Exercise details: Examine the entries and show every line in which the word "that" is found.

Data section:
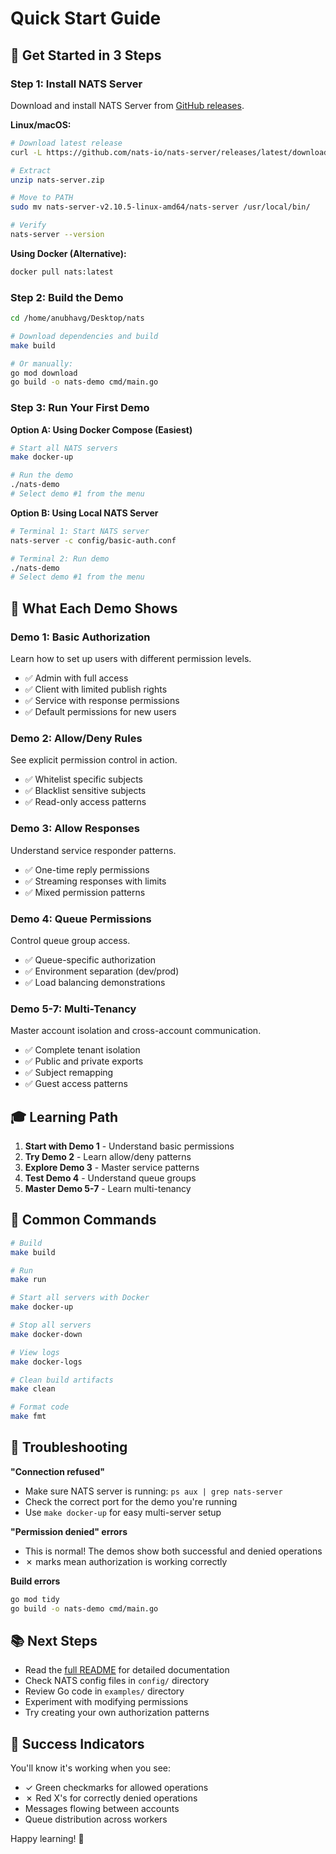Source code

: # Quick Start Guide

## 🎯 Get Started in 3 Steps

### Step 1: Install NATS Server

Download and install NATS Server from [GitHub releases](https://github.com/nats-io/nats-server/releases).

**Linux/macOS:**
```bash
# Download latest release
curl -L https://github.com/nats-io/nats-server/releases/latest/download/nats-server-v2.10.5-linux-amd64.zip -o nats-server.zip

# Extract
unzip nats-server.zip

# Move to PATH
sudo mv nats-server-v2.10.5-linux-amd64/nats-server /usr/local/bin/

# Verify
nats-server --version
```

**Using Docker (Alternative):**
```bash
docker pull nats:latest
```

### Step 2: Build the Demo

```bash
cd /home/anubhavg/Desktop/nats

# Download dependencies and build
make build

# Or manually:
go mod download
go build -o nats-demo cmd/main.go
```

### Step 3: Run Your First Demo

**Option A: Using Docker Compose (Easiest)**
```bash
# Start all NATS servers
make docker-up

# Run the demo
./nats-demo
# Select demo #1 from the menu
```

**Option B: Using Local NATS Server**
```bash
# Terminal 1: Start NATS server
nats-server -c config/basic-auth.conf

# Terminal 2: Run demo
./nats-demo
# Select demo #1 from the menu
```

## 📖 What Each Demo Shows

### Demo 1: Basic Authorization
Learn how to set up users with different permission levels.
- ✅ Admin with full access
- ✅ Client with limited publish rights
- ✅ Service with response permissions
- ✅ Default permissions for new users

### Demo 2: Allow/Deny Rules
See explicit permission control in action.
- ✅ Whitelist specific subjects
- ✅ Blacklist sensitive subjects
- ✅ Read-only access patterns

### Demo 3: Allow Responses
Understand service responder patterns.
- ✅ One-time reply permissions
- ✅ Streaming responses with limits
- ✅ Mixed permission patterns

### Demo 4: Queue Permissions
Control queue group access.
- ✅ Queue-specific authorization
- ✅ Environment separation (dev/prod)
- ✅ Load balancing demonstrations

### Demo 5-7: Multi-Tenancy
Master account isolation and cross-account communication.
- ✅ Complete tenant isolation
- ✅ Public and private exports
- ✅ Subject remapping
- ✅ Guest access patterns

## 🎓 Learning Path

1. **Start with Demo 1** - Understand basic permissions
2. **Try Demo 2** - Learn allow/deny patterns  
3. **Explore Demo 3** - Master service patterns
4. **Test Demo 4** - Understand queue groups
5. **Master Demo 5-7** - Learn multi-tenancy

## 🔧 Common Commands

```bash
# Build
make build

# Run
make run

# Start all servers with Docker
make docker-up

# Stop all servers
make docker-down

# View logs
make docker-logs

# Clean build artifacts
make clean

# Format code
make fmt
```

## 🐛 Troubleshooting

**"Connection refused"**
- Make sure NATS server is running: `ps aux | grep nats-server`
- Check the correct port for the demo you're running
- Use `make docker-up` for easy multi-server setup

**"Permission denied" errors**
- This is normal! The demos show both successful and denied operations
- ✗ marks mean authorization is working correctly

**Build errors**
```bash
go mod tidy
go build -o nats-demo cmd/main.go
```

## 📚 Next Steps

- Read the [full README](README.md) for detailed documentation
- Check NATS config files in `config/` directory
- Review Go code in `examples/` directory
- Experiment with modifying permissions
- Try creating your own authorization patterns

## 🎉 Success Indicators

You'll know it's working when you see:
- ✓ Green checkmarks for allowed operations
- ✗ Red X's for correctly denied operations
- Messages flowing between accounts
- Queue distribution across workers

Happy learning! 🚀
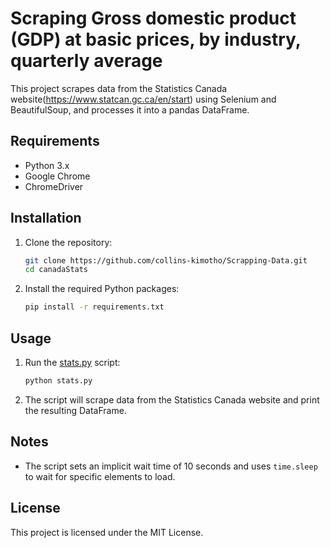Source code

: # Scraping Gross domestic product (GDP) at basic prices, by industry, quarterly average 

This project scrapes data from the Statistics Canada website(https://www.statcan.gc.ca/en/start) using Selenium and BeautifulSoup, and processes it into a pandas DataFrame.

## Requirements

- Python 3.x
- Google Chrome
- ChromeDriver

## Installation

1. Clone the repository:
    ```sh
    git clone https://github.com/collins-kimotho/Scrapping-Data.git
    cd canadaStats
    ```

2. Install the required Python packages:
    ```sh
    pip install -r requirements.txt
    ```

## Usage

1. Run the [stats.py](stats.py) script:
    ```sh
    python stats.py
    ```

2. The script will scrape data from the Statistics Canada website and print the resulting DataFrame.


## Notes

- The script sets an implicit wait time of 10 seconds and uses `time.sleep` to wait for specific elements to load.

## License

This project is licensed under the MIT License.
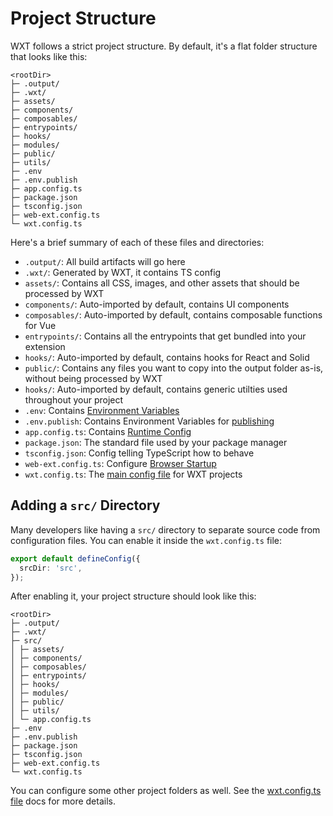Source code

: # Project Structure

WXT follows a strict project structure. By default, it's a flat folder structure that looks like this:

```
<rootDir>
├─ .output/
├─ .wxt/
├─ assets/
├─ components/
├─ composables/
├─ entrypoints/
├─ hooks/
├─ modules/
├─ public/
├─ utils/
├─ .env
├─ .env.publish
├─ app.config.ts
├─ package.json
├─ tsconfig.json
├─ web-ext.config.ts
└─ wxt.config.ts
```

Here's a brief summary of each of these files and directories:

- `.output/`: All build artifacts will go here
- `.wxt/`: Generated by WXT, it contains TS config
- `assets/`: Contains all CSS, images, and other assets that should be processed by WXT
- `components/`: Auto-imported by default, contains UI components
- `composables/`: Auto-imported by default, contains composable functions for Vue
- `entrypoints/`: Contains all the entrypoints that get bundled into your extension
- `hooks/`: Auto-imported by default, contains hooks for React and Solid
- `public/`: Contains any files you want to copy into the output folder as-is, without being processed by WXT
- `hooks/`: Auto-imported by default, contains generic utilties used throughout your project
- `.env`: Contains [Environment Variables](/guide/config/runtime#environment-variables)
- `.env.publish`: Contains Environment Variables for [publishing](/guide/production/publishing)
- `app.config.ts`: Contains [Runtime Config](/guide/config/runtime)
- `package.json`: The standard file used by your package manager
- `tsconfig.json`: Config telling TypeScript how to behave
- `web-ext.config.ts`: Configure [Browser Startup](/guide/config/browser-startup)
- `wxt.config.ts`: The [main config file](/guide/config/wxt) for WXT projects

## Adding a `src/` Directory

Many developers like having a `src/` directory to separate source code from configuration files. You can enable it inside the `wxt.config.ts` file:

```ts
export default defineConfig({
  srcDir: 'src',
});
```

After enabling it, your project structure should look like this:

```
<rootDir>
├─ .output/
├─ .wxt/
├─ src/
│ ├─ assets/
│ ├─ components/
│ ├─ composables/
│ ├─ entrypoints/
│ ├─ hooks/
│ ├─ modules/
│ ├─ public/
│ ├─ utils/
│ └─ app.config.ts
├─ .env
├─ .env.publish
├─ package.json
├─ tsconfig.json
├─ web-ext.config.ts
└─ wxt.config.ts
```

You can configure some other project folders as well. See the [wxt.config.ts file](/guide/config/wxt#directories) docs for more details.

Exercise output:
WXT follows a strict project structure. By default, it's a flat folder structure that looks like this:
- `assets/`: Contains all CSS, images, and other assets that should be processed by WXT
- `entrypoints/`: Contains all the entrypoints that get bundled into your extension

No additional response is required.